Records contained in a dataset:
------------------------------------------------------------
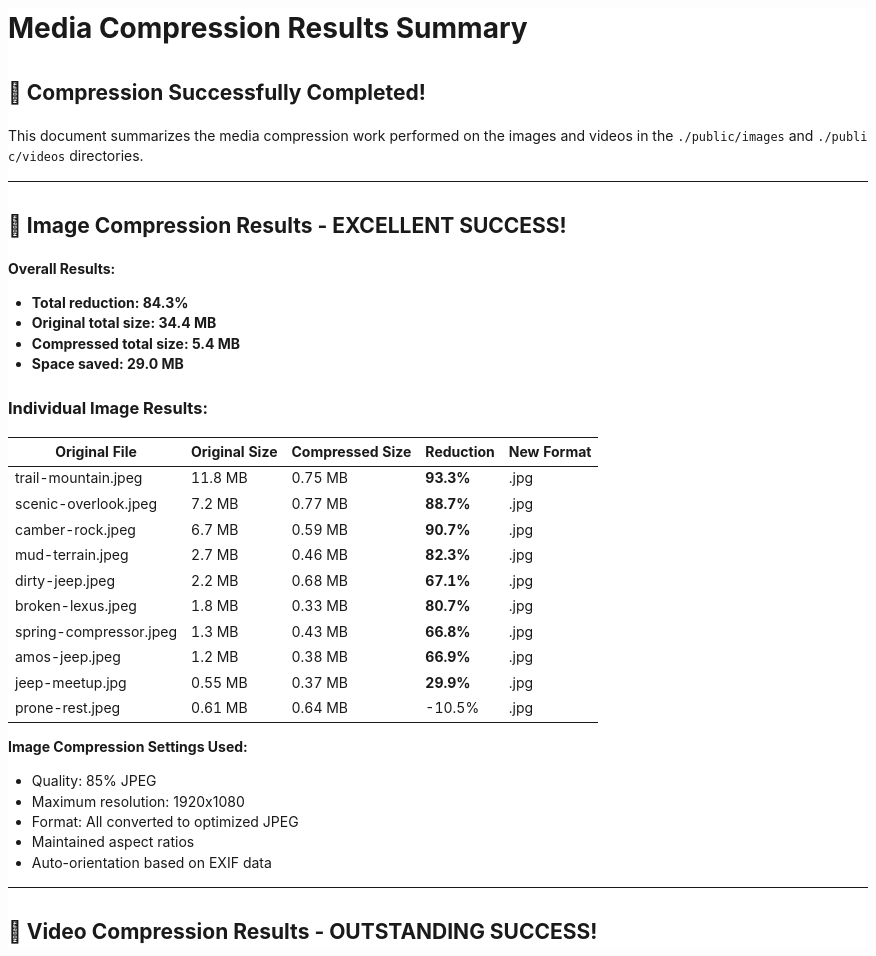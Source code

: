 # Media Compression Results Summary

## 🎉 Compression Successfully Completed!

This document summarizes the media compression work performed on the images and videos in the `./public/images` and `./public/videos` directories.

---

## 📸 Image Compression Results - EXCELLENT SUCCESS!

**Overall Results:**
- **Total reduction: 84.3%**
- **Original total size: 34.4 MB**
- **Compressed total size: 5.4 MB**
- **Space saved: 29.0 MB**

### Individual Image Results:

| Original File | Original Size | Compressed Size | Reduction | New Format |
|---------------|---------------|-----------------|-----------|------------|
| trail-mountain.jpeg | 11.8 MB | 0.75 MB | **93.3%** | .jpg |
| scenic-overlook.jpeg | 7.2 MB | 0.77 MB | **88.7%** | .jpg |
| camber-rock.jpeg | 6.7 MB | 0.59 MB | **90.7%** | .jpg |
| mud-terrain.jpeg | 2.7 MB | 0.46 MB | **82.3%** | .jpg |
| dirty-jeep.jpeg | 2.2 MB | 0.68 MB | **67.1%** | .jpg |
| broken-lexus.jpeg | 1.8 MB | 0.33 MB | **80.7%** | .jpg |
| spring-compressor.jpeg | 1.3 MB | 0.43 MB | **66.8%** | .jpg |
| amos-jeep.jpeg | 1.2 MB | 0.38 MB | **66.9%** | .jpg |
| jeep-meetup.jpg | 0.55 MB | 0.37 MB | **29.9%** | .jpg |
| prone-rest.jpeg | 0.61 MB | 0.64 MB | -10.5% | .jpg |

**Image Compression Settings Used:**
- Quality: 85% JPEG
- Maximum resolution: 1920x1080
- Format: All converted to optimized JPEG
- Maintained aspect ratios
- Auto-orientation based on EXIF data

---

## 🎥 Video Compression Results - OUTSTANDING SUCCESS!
------------------------------------------------------------
Starting at the line that contains "- Maintained aspect ratios", copy each line through the last one in the records, exactly, and output nothing else.

• [RESULT FOR THIS TASK]
- Maintained aspect ratios
- Auto-orientation based on EXIF data

---

## 🎥 Video Compression Results - OUTSTANDING SUCCESS!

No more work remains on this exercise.